Data to use

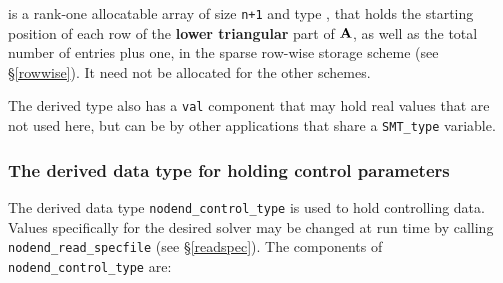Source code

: \documentclass{galahad}
\newcommand{\packagename}{nodend}
\begin{document}
\begin{description}
 is a rank-one allocatable array of size {\tt n+1} and type
\integer, that holds the starting position of
each row of the {\bf lower triangular} part of ${\mathbf{A}}$, as well
as the total number of entries plus one, in the sparse row-wise storage
scheme (see \S\ref{rowwise}). It need not be allocated for the
other schemes.

\end{description}
The derived type also has a {\tt val} component that may hold real values
that are not used here, but can be by other applications that share
a {\tt SMT\_type} variable.


\subsubsection{The derived data type for holding control
 parameters}\label{typecontrol}
The derived data type
{\tt \packagename\_control\_type}
is used to hold controlling data. Values specifically for the desired solver
may be changed at run time by calling
{\tt \packagename\_read\-\_specfile}
(see \S\ref{readspec}).
The components of
{\tt \packagename\_control\_type}
are:
\end{document}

What you should do
Copy out every line from the one containing "allocated for the" to the end of the material, both ends included.

Problem solution
scheme (see \S\ref{rowwise}). It need not be allocated for the
other schemes.

\end{description}
The derived type also has a {\tt val} component that may hold real values
that are not used here, but can be by other applications that share
a {\tt SMT\_type} variable.


\subsubsection{The derived data type for holding control
 parameters}\label{typecontrol}
The derived data type
{\tt \packagename\_control\_type}
is used to hold controlling data. Values specifically for the desired solver
may be changed at run time by calling
{\tt \packagename\_read\-\_specfile}
(see \S\ref{readspec}).
The components of
{\tt \packagename\_control\_type}
are:
\end{document}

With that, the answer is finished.